(Eagle News) – Chief Justice Maria Lourdes Sereno lectured on the importance of democracy and rule of law, a day before the House Justice committee was slated to vote on whether there was probable cause for the impeachment complaint filed against her.
Speaking in a forum at St. Scholastica’s College in Manila on Wednesday, March 7, the embattled Chief Justice said “the current state of the nation is one where perceived enemies of the dominant order is considered fair game for harassment, intimidation, and persecution.”
She also said the country was at a state “where shortcuts are preferred over adherence to constitutional guarantees of human rights, including the denial of due process.”
The Chief Justice also said that the “poor” and “unknowing” Filipinos were the victims in what she said was an “erosion of bill of rights.”
Quoting from the preamble of the Constitution, she emphasized that the nation’s goal was “to build a just and humane” society.

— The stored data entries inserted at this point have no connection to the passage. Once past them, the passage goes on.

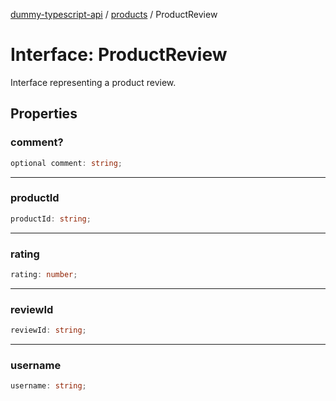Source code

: [dummy-typescript-api](../../index.md) / [products](../index.md) / ProductReview

# Interface: ProductReview

Interface representing a product review.

## Properties

### comment?

```ts
optional comment: string;
```

***

### productId

```ts
productId: string;
```

***

### rating

```ts
rating: number;
```

***

### reviewId

```ts
reviewId: string;
```

***

### username

```ts
username: string;
```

She also stressed that the “government has the positive duty to embody the highest level of nobility, good , wisdom, and righteousness,” and should lead the nation in upholding justice, equality, love, “freedom of thought, freedom of conscience, and freedom of expression, and not hatred, divisiveness, and strife.
“It is what the Constitution requires of us as a nation. So that anything that diminishes society’s humanity and justice, unjustness is anti-constitution and anti-Filipino,” she added.
According to Sereno, the Filipino people must act and be thoroughly convinced that the current situation of the nation–where she said “fake news and propaganda abound to deceive and manipulate rather than enlighten and educate, and where coarseness including the denigration of women rather than civility”— could still be changed.
“We must not be passive spectators to what is happening, thinking that it is but a game of thrones among political forces with little connection to the lives of majority of the Filipinos,” she stressed.
Sereno’s message also came a day after the Supreme Court en banc gave her 10 days to submit her comment on the “quo warranto” petition filed by Solicitor General Jose Calida that sought to void her appointment as Chief Justice.
Sereno’s camp has reiterated that she can only be removed from office through impeachment under the Constitution.